# Plain-text document sources
------------------------------

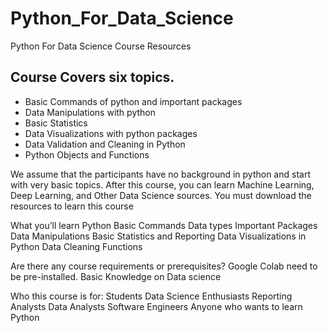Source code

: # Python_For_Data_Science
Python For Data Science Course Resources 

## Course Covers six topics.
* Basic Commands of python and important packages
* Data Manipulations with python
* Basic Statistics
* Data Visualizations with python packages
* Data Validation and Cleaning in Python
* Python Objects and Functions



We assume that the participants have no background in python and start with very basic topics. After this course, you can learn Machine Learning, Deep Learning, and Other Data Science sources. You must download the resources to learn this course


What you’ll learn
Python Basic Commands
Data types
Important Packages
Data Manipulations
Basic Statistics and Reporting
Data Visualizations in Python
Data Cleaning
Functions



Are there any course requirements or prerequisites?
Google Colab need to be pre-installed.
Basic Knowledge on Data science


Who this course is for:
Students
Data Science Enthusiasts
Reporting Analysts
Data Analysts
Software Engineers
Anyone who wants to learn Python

------------------------------

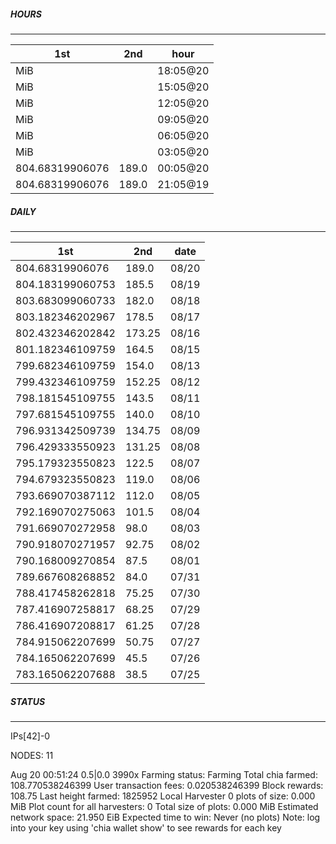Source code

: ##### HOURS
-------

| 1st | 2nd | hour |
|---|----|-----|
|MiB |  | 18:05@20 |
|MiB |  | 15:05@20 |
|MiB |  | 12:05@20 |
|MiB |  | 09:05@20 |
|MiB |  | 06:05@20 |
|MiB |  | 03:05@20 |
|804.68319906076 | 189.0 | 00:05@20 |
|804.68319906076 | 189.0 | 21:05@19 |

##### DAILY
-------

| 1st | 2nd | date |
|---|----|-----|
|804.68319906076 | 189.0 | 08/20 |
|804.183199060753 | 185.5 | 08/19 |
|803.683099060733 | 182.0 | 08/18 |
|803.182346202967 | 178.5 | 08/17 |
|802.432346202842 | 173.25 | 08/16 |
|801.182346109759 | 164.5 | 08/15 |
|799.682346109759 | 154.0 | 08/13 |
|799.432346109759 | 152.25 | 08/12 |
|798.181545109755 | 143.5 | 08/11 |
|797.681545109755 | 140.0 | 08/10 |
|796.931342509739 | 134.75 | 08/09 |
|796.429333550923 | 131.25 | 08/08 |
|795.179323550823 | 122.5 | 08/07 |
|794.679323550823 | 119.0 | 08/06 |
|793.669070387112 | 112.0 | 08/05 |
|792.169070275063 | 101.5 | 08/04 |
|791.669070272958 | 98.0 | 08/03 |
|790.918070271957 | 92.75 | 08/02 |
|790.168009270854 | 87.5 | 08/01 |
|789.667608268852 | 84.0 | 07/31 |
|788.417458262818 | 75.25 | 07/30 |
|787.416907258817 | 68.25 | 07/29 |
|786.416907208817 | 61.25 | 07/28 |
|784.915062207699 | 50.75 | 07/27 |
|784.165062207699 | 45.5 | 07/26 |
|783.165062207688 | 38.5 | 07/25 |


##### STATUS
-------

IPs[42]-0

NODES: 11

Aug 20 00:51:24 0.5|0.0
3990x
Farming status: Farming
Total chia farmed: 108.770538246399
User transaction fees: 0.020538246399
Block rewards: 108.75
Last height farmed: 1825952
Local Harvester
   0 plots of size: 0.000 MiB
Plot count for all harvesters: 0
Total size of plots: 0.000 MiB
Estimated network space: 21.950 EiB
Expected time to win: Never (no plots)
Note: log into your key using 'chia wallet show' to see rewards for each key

------------------------------

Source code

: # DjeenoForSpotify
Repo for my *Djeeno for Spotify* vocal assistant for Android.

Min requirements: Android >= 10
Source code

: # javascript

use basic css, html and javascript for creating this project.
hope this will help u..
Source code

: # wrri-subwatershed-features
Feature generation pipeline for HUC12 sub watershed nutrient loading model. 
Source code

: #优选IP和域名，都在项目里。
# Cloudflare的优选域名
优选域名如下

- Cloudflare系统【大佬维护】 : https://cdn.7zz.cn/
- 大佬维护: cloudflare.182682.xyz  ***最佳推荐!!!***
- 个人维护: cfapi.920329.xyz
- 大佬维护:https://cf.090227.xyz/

------------------------------

# Exercise details
Could you restate, word for word, the lines above from the one with "hope this will help u.." to the one with "- 大佬维护:https://cf.090227.xyz/", both included?

# Solution to this task
hope this will help u..
Source code

: # wrri-subwatershed-features
Feature generation pipeline for HUC12 sub watershed nutrient loading model. 
Source code

: #优选IP和域名，都在项目里。
# Cloudflare的优选域名
优选域名如下

- Cloudflare系统【大佬维护】 : https://cdn.7zz.cn/
- 大佬维护: cloudflare.182682.xyz  ***最佳推荐!!!***
- 个人维护: cfapi.920329.xyz
- 大佬维护:https://cf.090227.xyz/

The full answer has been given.